Entries taken from a collection:
Start of Block

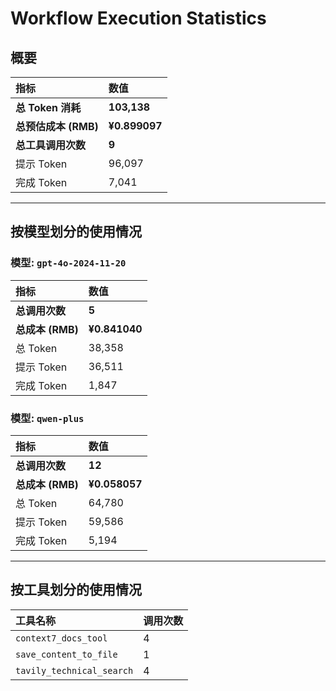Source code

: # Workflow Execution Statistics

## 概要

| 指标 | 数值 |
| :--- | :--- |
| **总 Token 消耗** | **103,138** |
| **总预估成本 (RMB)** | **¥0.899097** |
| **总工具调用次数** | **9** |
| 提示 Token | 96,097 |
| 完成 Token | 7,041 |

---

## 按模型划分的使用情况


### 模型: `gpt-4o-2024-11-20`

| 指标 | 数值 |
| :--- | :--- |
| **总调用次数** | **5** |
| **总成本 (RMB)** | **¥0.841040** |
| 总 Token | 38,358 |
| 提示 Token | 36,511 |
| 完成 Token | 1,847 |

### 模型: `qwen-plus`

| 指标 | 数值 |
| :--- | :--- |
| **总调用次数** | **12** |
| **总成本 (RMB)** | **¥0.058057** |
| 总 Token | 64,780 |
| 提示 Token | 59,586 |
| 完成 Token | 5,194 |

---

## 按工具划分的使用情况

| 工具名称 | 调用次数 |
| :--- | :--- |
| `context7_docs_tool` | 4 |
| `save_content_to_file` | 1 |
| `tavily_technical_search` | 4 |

End of Block
Start of Block

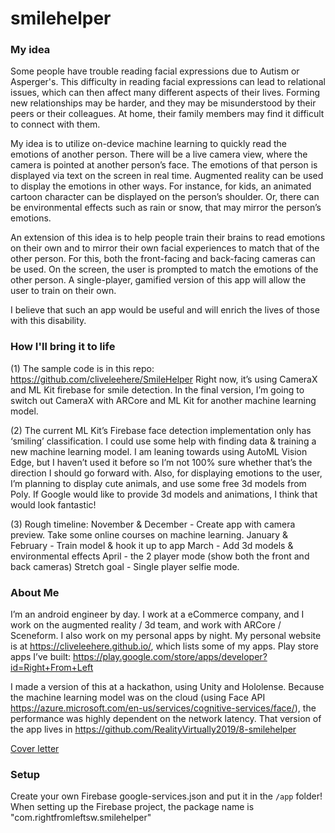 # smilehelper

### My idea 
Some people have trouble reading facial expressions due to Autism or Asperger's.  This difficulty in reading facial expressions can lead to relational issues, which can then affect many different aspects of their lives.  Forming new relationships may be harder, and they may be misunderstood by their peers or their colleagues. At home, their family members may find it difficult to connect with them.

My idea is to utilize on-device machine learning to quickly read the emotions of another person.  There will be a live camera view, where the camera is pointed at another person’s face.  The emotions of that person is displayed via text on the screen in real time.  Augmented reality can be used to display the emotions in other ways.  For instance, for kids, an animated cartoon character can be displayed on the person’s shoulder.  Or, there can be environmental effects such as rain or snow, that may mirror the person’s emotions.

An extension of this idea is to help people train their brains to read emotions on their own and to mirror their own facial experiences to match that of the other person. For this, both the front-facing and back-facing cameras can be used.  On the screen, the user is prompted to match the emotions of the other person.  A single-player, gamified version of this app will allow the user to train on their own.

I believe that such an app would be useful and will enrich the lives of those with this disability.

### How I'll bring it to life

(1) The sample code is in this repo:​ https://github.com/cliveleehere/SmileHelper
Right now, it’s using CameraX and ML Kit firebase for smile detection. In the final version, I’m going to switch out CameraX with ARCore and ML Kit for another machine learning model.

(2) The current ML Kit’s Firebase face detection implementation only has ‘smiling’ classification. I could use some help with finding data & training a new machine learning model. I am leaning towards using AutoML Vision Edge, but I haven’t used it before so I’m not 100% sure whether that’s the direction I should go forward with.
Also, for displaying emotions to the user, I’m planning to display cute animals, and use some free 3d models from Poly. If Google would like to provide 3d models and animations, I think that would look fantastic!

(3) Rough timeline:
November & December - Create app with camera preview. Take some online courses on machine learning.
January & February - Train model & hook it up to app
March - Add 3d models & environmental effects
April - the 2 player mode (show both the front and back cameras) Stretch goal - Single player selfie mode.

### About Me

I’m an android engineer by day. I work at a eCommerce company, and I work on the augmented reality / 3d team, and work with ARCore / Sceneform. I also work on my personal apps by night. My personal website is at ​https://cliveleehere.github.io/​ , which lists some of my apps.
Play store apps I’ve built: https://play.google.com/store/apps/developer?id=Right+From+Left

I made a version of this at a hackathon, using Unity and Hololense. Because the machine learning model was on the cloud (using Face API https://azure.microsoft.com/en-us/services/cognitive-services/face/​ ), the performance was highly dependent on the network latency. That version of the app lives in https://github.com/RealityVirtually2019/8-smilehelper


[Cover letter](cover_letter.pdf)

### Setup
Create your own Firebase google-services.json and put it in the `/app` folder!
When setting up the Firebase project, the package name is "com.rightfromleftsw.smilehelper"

End of Block
Start of Block

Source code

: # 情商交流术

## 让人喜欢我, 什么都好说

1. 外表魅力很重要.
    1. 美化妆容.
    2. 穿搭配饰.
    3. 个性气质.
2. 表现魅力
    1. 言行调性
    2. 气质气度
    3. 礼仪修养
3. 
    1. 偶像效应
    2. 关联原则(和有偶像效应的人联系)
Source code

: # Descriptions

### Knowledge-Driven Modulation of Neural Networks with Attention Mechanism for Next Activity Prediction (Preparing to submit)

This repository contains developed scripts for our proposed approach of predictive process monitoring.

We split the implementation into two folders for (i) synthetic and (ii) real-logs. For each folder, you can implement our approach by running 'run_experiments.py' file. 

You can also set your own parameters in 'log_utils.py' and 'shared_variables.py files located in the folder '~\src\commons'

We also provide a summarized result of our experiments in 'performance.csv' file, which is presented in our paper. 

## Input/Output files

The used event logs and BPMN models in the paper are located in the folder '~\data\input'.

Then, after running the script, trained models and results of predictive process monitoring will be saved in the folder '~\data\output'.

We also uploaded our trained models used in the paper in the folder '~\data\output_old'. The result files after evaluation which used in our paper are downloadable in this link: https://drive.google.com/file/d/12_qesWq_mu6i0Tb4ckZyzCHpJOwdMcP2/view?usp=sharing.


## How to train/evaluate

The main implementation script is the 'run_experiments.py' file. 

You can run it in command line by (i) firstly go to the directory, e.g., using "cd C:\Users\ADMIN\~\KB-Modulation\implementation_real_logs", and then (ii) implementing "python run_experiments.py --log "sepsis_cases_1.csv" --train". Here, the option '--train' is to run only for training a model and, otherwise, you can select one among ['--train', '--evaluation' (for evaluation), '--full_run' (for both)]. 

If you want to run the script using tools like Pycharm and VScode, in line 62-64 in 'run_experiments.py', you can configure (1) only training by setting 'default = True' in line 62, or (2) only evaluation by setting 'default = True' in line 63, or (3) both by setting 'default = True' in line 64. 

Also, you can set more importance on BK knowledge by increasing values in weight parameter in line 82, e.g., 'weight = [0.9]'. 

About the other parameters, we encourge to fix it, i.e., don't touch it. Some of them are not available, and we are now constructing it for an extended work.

End of Block

PROBLEM DESCRIPTION.
In the entries above, find the line with "The used event" and the line with "About the other", then set down exactly those two and every line between them, nothing else.

RESPONSE TO THE EXERCISE.
The used event logs and BPMN models in the paper are located in the folder '~\data\input'.

Then, after running the script, trained models and results of predictive process monitoring will be saved in the folder '~\data\output'.

We also uploaded our trained models used in the paper in the folder '~\data\output_old'. The result files after evaluation which used in our paper are downloadable in this link: https://drive.google.com/file/d/12_qesWq_mu6i0Tb4ckZyzCHpJOwdMcP2/view?usp=sharing.


## How to train/evaluate

The main implementation script is the 'run_experiments.py' file. 

You can run it in command line by (i) firstly go to the directory, e.g., using "cd C:\Users\ADMIN\~\KB-Modulation\implementation_real_logs", and then (ii) implementing "python run_experiments.py --log "sepsis_cases_1.csv" --train". Here, the option '--train' is to run only for training a model and, otherwise, you can select one among ['--train', '--evaluation' (for evaluation), '--full_run' (for both)]. 

If you want to run the script using tools like Pycharm and VScode, in line 62-64 in 'run_experiments.py', you can configure (1) only training by setting 'default = True' in line 62, or (2) only evaluation by setting 'default = True' in line 63, or (3) both by setting 'default = True' in line 64. 

Also, you can set more importance on BK knowledge by increasing values in weight parameter in line 82, e.g., 'weight = [0.9]'. 

About the other parameters, we encourge to fix it, i.e., don't touch it. Some of them are not available, and we are now constructing it for an extended work.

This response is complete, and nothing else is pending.